Within that overall mission are a number of specific goals common to most of the frameworks designed to help enterprises implement ERM.
-Get rid of silos in dealing with risks: Traditionally, businesses have had separate monitoring groups for risks involving credit, physical security, loss prevention, fraud prevention, information security, business continuity, safety, compliance and audit. If all divisions and departments in an enterprise are not connected and communicating, holistic risk-management is impossible.
-Define and balance risk appetite: It is difficult to set business security controls without a clear understanding of how much and what kind of risk the company is willing to accept.
"People have different risk appetites based on role and responsibility," says Jonny Gray, head of global client risk services for the Americas at Control Risks. "Legal has a different appetite than the business developers do."
-Enable the business: This includes the frequent exhortation to risk managers to "create and protect value." Again, this is only possible with an understanding of how a business makes money and what risks would undermine it.

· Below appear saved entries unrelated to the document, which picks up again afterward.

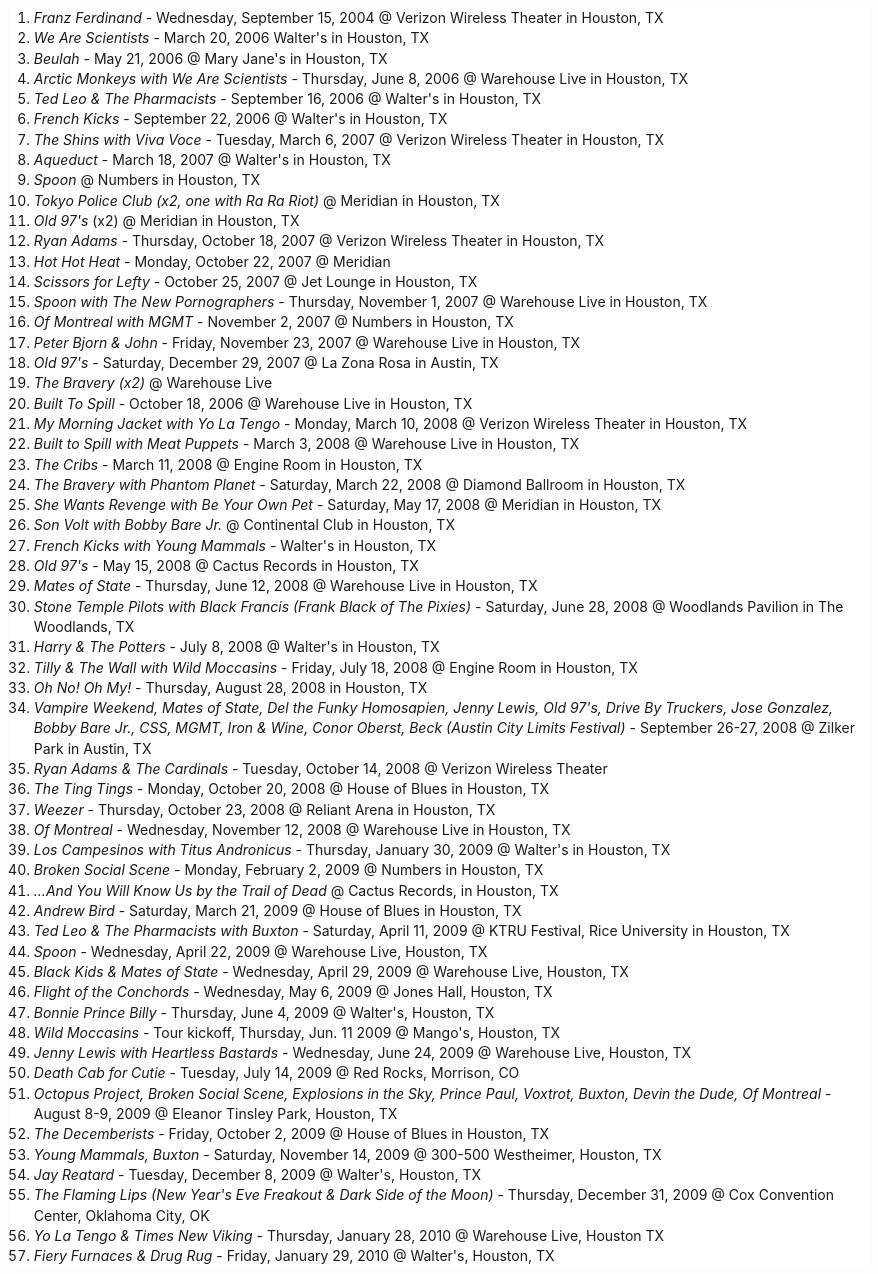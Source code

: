 1. *Franz Ferdinand* - Wednesday, September 15, 2004 @ Verizon Wireless Theater in Houston, TX
1. *We Are Scientists* - March 20, 2006 Walter's in Houston, TX
1. *Beulah* - May 21, 2006 @ Mary Jane's in Houston, TX
1. *Arctic Monkeys with We Are Scientists* - Thursday, June 8, 2006 @ Warehouse Live in Houston, TX
1. *Ted Leo & The Pharmacists* - September 16, 2006 @ Walter's in Houston, TX
1. *French Kicks* - September 22, 2006 @ Walter's in Houston, TX
1. *The Shins with Viva Voce* - Tuesday, March 6, 2007 @ Verizon Wireless Theater in Houston, TX
1. *Aqueduct* - March 18, 2007 @ Walter's in Houston, TX
1. *Spoon* @ Numbers in Houston, TX
1. *Tokyo Police Club (x2, one with Ra Ra Riot)* @ Meridian in Houston, TX
1. *Old 97's* (x2) @ Meridian in Houston, TX
1. *Ryan Adams* - Thursday, October 18, 2007 @ Verizon Wireless Theater in Houston, TX
1. *Hot Hot Heat* - Monday, October 22, 2007 @ Meridian
1. *Scissors for Lefty* - October 25, 2007 @ Jet Lounge in Houston, TX
1. *Spoon with The New Pornographers* - Thursday, November 1, 2007 @ Warehouse Live in Houston, TX
1. *Of Montreal with MGMT* - November 2, 2007 @ Numbers in Houston, TX
1. *Peter Bjorn & John* - Friday, November 23, 2007 @ Warehouse Live in Houston, TX
1. *Old 97's* - Saturday, December 29, 2007 @ La Zona Rosa in Austin, TX
1. *The Bravery (x2)* @ Warehouse Live
1. *Built To Spill* - October 18, 2006 @ Warehouse Live in Houston, TX
1. *My Morning Jacket with Yo La Tengo* - Monday, March 10, 2008 @ Verizon Wireless Theater in Houston, TX
1. *Built to Spill with Meat Puppets* - March 3, 2008 @ Warehouse Live in Houston, TX
1. *The Cribs* - March 11, 2008 @ Engine Room in Houston, TX
1. *The Bravery with Phantom Planet* - Saturday, March 22, 2008 @ Diamond Ballroom in Houston, TX
1. *She Wants Revenge with Be Your Own Pet* - Saturday, May 17, 2008 @ Meridian in Houston, TX
1. *Son Volt with Bobby Bare Jr.* @ Continental Club in Houston, TX
1. *French Kicks with Young Mammals* - Walter's in Houston, TX
1. *Old 97's* - May 15, 2008 @ Cactus Records in Houston, TX
1. *Mates of State* - Thursday, June 12, 2008 @ Warehouse Live in Houston, TX
1. *Stone Temple Pilots with Black Francis (Frank Black of The Pixies)* - Saturday, June 28, 2008 @ Woodlands Pavilion in The Woodlands, TX
1. *Harry & The Potters* - July 8, 2008 @ Walter's in Houston, TX
1. *Tilly & The Wall with Wild Moccasins* - Friday, July 18, 2008 @ Engine Room in Houston, TX
1. *Oh No! Oh My!* - Thursday, August 28, 2008 in Houston, TX
1. *Vampire Weekend, Mates of State, Del the Funky Homosapien, Jenny Lewis, Old 97's, Drive By Truckers, Jose Gonzalez, Bobby Bare Jr., CSS, MGMT, Iron & Wine, Conor Oberst, Beck (Austin City Limits Festival)* - September 26-27, 2008 @ Zilker Park in Austin, TX
1. *Ryan Adams & The Cardinals* - Tuesday, October 14, 2008 @ Verizon Wireless Theater
1. *The Ting Tings* - Monday, October 20, 2008 @ House of Blues in Houston, TX
1. *Weezer* - Thursday, October 23, 2008 @ Reliant Arena in Houston, TX
1. *Of Montreal* - Wednesday, November 12, 2008 @ Warehouse Live in Houston, TX
1. *Los Campesinos with Titus Andronicus* - Thursday, January 30, 2009 @ Walter's in Houston, TX
1. *Broken Social Scene* - Monday, February 2, 2009 @ Numbers in Houston, TX
1. *...And You Will Know Us by the Trail of Dead* @ Cactus Records, in Houston, TX
1. *Andrew Bird* - Saturday, March 21, 2009 @ House of Blues in Houston, TX
1. *Ted Leo & The Pharmacists with Buxton* - Saturday, April 11, 2009 @ KTRU Festival, Rice University in Houston, TX
1. *Spoon* - Wednesday, April 22, 2009 @ Warehouse Live, Houston, TX
1. *Black Kids & Mates of State* - Wednesday, April 29, 2009 @ Warehouse Live, Houston, TX
1. *Flight of the Conchords* - Wednesday, May 6, 2009 @ Jones Hall, Houston, TX
1. *Bonnie Prince Billy* - Thursday, June 4, 2009 @ Walter's, Houston, TX
1. *Wild Moccasins* - Tour kickoff, Thursday, Jun. 11 2009 @ Mango's, Houston, TX
1. *Jenny Lewis with Heartless Bastards* - Wednesday, June 24, 2009 @ Warehouse Live, Houston, TX
1. *Death Cab for Cutie* - Tuesday, July 14, 2009 @ Red Rocks, Morrison, CO
1. *Octopus Project, Broken Social Scene, Explosions in the Sky, Prince Paul, Voxtrot, Buxton, Devin the Dude, Of Montreal* - August 8-9, 2009 @ Eleanor Tinsley Park, Houston, TX
1. *The Decemberists* - Friday, October 2, 2009 @ House of Blues in Houston, TX
1. *Young Mammals, Buxton* - Saturday, November 14, 2009 @ 300-500 Westheimer, Houston, TX
1. *Jay Reatard* - Tuesday, December 8, 2009 @ Walter's, Houston, TX
1. *The Flaming Lips (New Year's Eve Freakout & Dark Side of the Moon)* - Thursday, December 31, 2009 @ Cox Convention Center, Oklahoma City, OK
1. *Yo La Tengo & Times New Viking* - Thursday, January 28, 2010 @ Warehouse Live, Houston TX
1. *Fiery Furnaces & Drug Rug* - Friday, January 29, 2010 @ Walter's, Houston, TX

-Help decision-makers make informed choices and risk-response decisions: Most frameworks recommend five options for dealing with risk, which can be remembered with the acronym REITA: Reduce it (with controls, for example); Ignore it; Eliminate it; Transfer it (by buying insurance, for example); or Accept it (which is not the same as ignoring it). The goal here is to make informed choices by looking at risks across the enterprise, rather than by department or function.
-Implement effective controls in response to risk: Obviously these are a natural result of the choices made during the REITA assessment. Achieve objectives at lower cost: One of the most common recommendations here is that consolidating risk management will mean it requires fewer people. ERM proponents also argue that setting priorities can help an enterprise cut its risk-management costs.
-Ensure appropriate and timely involvement of stakeholders: This includes company leadership, staff, customers, stockholders and business partners. Be responsive to internal and external change: Any ERM program, to be effective, must be nimble enough to respond quickly to emerging threats or new vulnerabilities.
Where, then, are CSOs and CISOs succeeding or failing in reaching ERM goals? McClurg says he believes ERM has led to "more thoughtful, deliberative decisions" about handling risk, and that security pros, especially at the larger, Fortune 100-size companies, are moving away from "guns, gates and guards. It's not security as much as business assurance."